Problem to solve.
Please output the entries below without altering a single character.

Dataset items.
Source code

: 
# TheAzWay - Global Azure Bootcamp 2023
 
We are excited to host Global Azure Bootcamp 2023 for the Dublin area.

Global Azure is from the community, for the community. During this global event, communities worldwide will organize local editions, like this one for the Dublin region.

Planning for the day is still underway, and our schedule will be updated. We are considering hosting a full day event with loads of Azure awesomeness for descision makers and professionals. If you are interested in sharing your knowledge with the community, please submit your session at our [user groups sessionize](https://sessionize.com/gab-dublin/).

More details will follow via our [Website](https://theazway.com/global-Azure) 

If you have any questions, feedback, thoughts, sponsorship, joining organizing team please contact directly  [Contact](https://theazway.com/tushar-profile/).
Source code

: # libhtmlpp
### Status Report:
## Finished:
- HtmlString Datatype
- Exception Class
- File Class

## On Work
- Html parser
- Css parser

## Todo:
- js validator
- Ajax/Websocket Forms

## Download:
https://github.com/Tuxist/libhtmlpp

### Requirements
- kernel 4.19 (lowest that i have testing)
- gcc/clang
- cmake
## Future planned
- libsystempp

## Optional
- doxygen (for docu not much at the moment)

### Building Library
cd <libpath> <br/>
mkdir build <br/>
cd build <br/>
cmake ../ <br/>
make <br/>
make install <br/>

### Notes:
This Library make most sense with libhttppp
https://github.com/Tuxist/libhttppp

Exercise solution.
Source code

: 
# TheAzWay - Global Azure Bootcamp 2023
 
We are excited to host Global Azure Bootcamp 2023 for the Dublin area.

Global Azure is from the community, for the community. During this global event, communities worldwide will organize local editions, like this one for the Dublin region.

Planning for the day is still underway, and our schedule will be updated. We are considering hosting a full day event with loads of Azure awesomeness for descision makers and professionals. If you are interested in sharing your knowledge with the community, please submit your session at our [user groups sessionize](https://sessionize.com/gab-dublin/).

More details will follow via our [Website](https://theazway.com/global-Azure) 

If you have any questions, feedback, thoughts, sponsorship, joining organizing team please contact directly  [Contact](https://theazway.com/tushar-profile/).
Source code

: # libhtmlpp
### Status Report:
## Finished:
- HtmlString Datatype
- Exception Class
- File Class

## On Work
- Html parser
- Css parser

## Todo:
- js validator
- Ajax/Websocket Forms

## Download:
https://github.com/Tuxist/libhtmlpp

### Requirements
- kernel 4.19 (lowest that i have testing)
- gcc/clang
- cmake
## Future planned
- libsystempp

## Optional
- doxygen (for docu not much at the moment)

### Building Library
cd <libpath> <br/>
mkdir build <br/>
cd build <br/>
cmake ../ <br/>
make <br/>
make install <br/>

### Notes:
This Library make most sense with libhttppp
https://github.com/Tuxist/libhttppp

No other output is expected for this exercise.